A exposição também chamou atenção para as relações de consumo e energia provocada pelo digital a partir de obras que problematizam territórios marcados pela extração e circulação de carvão, hidrelétricas e petróleo. O texto curatorial critica o estabelecimento de infraestruturas a partir de uma cosmovisão monotecnológica e busca promover a tecnodiversidade:

A perpetuação dessa narrativa, em contex¬tos atravessados por tecnologias eletrônicas e digitais, tende a tratar como neutro e universal o saber e o corpo do sujeito que a escreve. Mas sabemos que nossas visões de mundo são sempre recortadas, e também limitadas, assim como a de programadores de algoritmos, cientistas da com-putação, engenheiros de grandes infraestruturas etc. Estes acabam por valorizar, visibilizar e es¬truturar o funcionamento das tecnologias e suas infraestruturas, a partir de certos saberes, corpos, culturas, geografias, políticas, e não outros (BUENO; NOBRE, 2018, p. 16).

Além disso, Campos de Invisibilidade convidou a artista Tabita Rezaire e as intelectuais Débora Danowski e Keller Easterling, oferecendo uma assemblage peculiar para as questões problemáticas que marcam o pensamento sobre o digital e as infraestruturas na contemporaneidade.

Considerações Finais

Antes dos autores e artistas mais jovens citados anteriormente, todavia, dois teóricos que podem ser relacionados às arqueologias das mídias já ensaiavam um destaque para a importância do tema infraestrutura: Vilém Flusser e Friedrich Kittler. O tópico conclusivo, assim, buscará apresentar também como isso aparece em seus textos e relacionar tais produções com as de um outro teórico-artista mais obliterado pelos estudos de Mídia e Comunicação: Robert Smithson, mais reconhecido pelos seus trabalhos com land art, como Spiral Jetty (1970).

Flusser (2015) definiu a ciência da Comunicologia como um híbrido entre arte e ciência, crítica sobre o papel das infraestruturas da comunicação na cultura. A Comunicologia seria uma ciência que assume uma responsabilidade com a cultura a partir de práticas artísticas como pesquisa, em razão da própria estrutura da comunicação ser uma infraestrutura de nossa vida intersubjetiva, cultural, política e ambiental, mais do que algo meramente técnico, físico e objetivo.

Ao lado da ideia marxista da economia como infraestrutura da sociedade, no século XIX aceitou-se de forma geral a seguinte estrutura da realidade. A infraestrutura é a física, as ciências físicas. O nível seguinte são as biológicas, o seguinte, as psicológicas, o superior, as ciências sociológicas. Pelo menos desde Edmund Husserl, ou seja, pelo menos desde que a intuição fenomenológica (phënomenologishe Shau) foi disciplinada, acreditamos que as ordenações que descobrimos nas coisas foram levadas por nós mesmos dentro delas. Eu assumo a estrutura da comunicação como infraestrutura da sociedade (FLUSSER, 2015, p. 46) (grifo nosso).

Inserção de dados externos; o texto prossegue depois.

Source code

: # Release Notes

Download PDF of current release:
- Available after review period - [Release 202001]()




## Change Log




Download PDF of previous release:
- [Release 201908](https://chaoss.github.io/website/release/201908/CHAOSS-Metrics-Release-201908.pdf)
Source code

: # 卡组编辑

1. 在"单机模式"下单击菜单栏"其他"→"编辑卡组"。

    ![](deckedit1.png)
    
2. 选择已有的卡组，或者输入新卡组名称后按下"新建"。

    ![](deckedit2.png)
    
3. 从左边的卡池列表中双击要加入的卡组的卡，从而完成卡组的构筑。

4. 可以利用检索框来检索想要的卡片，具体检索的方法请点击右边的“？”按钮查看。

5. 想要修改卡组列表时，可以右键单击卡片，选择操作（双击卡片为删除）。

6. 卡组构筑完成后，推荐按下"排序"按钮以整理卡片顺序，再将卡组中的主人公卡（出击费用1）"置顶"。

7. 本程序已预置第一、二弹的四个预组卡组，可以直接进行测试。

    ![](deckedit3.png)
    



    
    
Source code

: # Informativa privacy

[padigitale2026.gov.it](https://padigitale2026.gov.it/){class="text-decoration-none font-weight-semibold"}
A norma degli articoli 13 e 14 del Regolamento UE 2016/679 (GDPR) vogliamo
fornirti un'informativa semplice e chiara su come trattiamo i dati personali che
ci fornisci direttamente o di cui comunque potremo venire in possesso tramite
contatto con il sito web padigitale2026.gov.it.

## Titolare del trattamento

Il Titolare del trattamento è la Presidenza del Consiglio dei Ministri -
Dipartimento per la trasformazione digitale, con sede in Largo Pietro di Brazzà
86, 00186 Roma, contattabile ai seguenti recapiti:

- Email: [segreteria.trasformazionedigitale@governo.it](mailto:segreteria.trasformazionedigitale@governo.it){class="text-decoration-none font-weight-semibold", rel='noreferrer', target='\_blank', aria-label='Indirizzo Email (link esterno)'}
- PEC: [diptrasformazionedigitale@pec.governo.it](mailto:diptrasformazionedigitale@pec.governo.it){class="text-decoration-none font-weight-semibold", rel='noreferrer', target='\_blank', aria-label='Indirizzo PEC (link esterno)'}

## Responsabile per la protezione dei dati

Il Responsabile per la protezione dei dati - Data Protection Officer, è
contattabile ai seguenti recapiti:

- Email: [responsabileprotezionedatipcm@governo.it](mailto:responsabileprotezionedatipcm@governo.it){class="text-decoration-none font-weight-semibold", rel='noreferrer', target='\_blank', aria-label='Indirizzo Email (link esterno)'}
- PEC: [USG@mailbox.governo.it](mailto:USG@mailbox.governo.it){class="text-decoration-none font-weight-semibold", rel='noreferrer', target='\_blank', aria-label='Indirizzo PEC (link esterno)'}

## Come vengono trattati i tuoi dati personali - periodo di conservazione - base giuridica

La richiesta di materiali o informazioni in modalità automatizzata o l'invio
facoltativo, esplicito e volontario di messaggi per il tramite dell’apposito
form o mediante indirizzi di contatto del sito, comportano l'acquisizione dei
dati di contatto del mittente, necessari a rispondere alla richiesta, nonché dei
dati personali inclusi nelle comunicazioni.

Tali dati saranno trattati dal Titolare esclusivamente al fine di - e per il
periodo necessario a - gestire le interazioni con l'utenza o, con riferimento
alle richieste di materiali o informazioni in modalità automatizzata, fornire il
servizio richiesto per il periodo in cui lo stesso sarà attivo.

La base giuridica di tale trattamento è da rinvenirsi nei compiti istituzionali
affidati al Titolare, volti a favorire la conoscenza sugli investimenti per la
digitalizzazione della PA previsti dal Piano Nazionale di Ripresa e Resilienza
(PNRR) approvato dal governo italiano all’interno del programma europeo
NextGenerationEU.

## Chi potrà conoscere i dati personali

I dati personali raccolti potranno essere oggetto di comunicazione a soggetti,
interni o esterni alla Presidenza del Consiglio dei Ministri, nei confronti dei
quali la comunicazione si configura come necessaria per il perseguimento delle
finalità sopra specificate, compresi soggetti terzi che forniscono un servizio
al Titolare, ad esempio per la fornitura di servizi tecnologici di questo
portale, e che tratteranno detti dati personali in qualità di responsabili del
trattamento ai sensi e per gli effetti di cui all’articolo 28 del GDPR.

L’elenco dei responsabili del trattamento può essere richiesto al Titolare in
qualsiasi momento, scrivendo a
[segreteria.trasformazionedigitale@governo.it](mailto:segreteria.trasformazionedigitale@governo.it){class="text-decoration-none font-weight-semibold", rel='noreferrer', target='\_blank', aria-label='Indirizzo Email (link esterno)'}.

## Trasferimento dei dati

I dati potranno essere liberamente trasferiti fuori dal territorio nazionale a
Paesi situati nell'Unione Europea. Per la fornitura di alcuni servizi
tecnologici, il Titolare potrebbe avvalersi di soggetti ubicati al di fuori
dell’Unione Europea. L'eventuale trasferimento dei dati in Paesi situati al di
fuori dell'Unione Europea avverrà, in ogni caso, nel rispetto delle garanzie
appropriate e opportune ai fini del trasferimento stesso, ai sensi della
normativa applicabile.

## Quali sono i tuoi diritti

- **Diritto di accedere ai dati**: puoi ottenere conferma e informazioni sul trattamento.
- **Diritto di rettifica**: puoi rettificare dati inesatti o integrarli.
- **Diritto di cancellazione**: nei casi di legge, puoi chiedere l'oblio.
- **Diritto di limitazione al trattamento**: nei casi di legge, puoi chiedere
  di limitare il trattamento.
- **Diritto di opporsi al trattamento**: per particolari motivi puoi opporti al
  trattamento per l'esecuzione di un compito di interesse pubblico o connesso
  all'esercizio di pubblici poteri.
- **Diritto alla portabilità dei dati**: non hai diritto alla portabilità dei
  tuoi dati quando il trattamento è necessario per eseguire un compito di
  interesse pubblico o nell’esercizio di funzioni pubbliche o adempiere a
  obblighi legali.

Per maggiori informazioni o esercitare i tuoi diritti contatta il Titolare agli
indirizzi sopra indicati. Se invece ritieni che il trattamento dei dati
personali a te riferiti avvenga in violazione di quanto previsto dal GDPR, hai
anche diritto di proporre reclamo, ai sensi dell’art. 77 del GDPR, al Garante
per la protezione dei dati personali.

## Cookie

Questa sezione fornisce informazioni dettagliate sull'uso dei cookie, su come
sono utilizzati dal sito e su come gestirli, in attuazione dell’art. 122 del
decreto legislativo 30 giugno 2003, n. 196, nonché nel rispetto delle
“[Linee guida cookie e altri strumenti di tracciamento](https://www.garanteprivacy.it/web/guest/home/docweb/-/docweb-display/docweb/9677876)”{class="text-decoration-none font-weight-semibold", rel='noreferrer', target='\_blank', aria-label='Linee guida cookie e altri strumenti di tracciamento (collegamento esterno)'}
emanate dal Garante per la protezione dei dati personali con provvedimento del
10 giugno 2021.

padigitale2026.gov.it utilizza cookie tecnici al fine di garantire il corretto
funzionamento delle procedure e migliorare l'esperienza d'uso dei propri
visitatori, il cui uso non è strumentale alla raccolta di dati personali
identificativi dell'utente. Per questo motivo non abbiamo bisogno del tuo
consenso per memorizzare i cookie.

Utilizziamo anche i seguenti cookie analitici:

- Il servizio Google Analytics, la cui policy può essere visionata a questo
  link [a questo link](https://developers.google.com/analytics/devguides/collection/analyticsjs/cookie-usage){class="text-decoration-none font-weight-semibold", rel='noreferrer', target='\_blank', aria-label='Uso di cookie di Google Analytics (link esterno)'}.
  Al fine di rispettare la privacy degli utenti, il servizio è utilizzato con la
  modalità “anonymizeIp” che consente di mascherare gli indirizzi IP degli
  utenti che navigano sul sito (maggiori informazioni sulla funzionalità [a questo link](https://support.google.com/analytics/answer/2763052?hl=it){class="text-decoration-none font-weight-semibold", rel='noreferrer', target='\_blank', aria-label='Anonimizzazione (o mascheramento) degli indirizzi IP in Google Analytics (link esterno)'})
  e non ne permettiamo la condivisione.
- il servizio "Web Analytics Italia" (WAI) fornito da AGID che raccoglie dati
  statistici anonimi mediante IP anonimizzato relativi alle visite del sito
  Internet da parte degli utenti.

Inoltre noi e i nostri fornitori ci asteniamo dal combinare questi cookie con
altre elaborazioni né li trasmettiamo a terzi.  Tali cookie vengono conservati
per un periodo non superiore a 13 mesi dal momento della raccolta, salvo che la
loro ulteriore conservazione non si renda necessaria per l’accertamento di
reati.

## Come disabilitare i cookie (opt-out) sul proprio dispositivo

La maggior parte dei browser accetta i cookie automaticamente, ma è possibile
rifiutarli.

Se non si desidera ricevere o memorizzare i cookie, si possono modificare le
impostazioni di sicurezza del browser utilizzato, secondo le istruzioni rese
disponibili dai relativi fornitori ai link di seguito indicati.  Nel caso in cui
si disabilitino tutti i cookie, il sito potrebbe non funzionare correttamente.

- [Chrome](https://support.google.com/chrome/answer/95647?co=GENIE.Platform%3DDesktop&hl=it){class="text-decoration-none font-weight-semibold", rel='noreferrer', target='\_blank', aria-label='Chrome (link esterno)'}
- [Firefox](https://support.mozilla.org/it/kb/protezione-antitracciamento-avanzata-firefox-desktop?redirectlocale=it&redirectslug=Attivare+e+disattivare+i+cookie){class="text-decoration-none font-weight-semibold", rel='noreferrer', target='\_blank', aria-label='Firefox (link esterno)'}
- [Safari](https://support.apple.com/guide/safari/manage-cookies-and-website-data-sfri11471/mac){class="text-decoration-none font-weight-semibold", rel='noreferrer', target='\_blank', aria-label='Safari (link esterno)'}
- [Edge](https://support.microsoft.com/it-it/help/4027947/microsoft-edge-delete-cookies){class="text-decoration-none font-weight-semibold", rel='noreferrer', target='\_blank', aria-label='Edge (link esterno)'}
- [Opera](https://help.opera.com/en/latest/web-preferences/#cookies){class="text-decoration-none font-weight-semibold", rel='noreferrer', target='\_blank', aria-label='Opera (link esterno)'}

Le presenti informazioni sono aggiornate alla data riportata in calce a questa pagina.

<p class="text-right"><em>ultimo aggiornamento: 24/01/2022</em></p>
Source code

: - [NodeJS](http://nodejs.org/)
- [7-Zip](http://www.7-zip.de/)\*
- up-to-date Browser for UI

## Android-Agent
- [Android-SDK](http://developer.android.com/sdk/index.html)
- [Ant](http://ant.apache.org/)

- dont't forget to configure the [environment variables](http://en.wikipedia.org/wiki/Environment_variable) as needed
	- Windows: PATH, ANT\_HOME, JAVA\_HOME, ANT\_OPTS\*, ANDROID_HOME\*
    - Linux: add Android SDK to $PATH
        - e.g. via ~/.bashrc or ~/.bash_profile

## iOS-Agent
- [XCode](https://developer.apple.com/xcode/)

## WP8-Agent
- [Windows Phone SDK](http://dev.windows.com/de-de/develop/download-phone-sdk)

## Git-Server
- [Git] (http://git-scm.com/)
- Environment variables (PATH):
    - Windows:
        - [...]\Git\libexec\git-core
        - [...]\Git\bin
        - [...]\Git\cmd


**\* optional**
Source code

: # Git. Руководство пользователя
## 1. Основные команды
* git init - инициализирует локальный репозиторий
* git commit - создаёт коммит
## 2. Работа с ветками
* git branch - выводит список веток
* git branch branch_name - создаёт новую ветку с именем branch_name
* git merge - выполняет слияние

Portanto, ao considerar “a estrutura da comunicação como infraestrutura da cultura e da sociedade”, o autor entendeu a Teoria da Comunicação como um “jogo de malícia” e responsabilidade (capacidade de responder) entre a cultura e a ciência da Comunicação (e, portanto, com suas infraestruturas).  Malemolência maliciosa, a prática científica do comunicólogo envolve perceber quais conectores comunicológicos estão ocultos “ao se abrir a barriga da cultura” com os bisturis da “contemplação criativa”, termos usados Flusser (2015, p. 45) e que podemos entender simplesmente como teoria através de práticas artísticas para pensar com responsabilidade sobre infraestrutura. “Quando uma comunicação está estabelecida de forma que eu possa responder, então ela vibra na vibração da responsabilidade” (FLUSSER, 2015, p. 110).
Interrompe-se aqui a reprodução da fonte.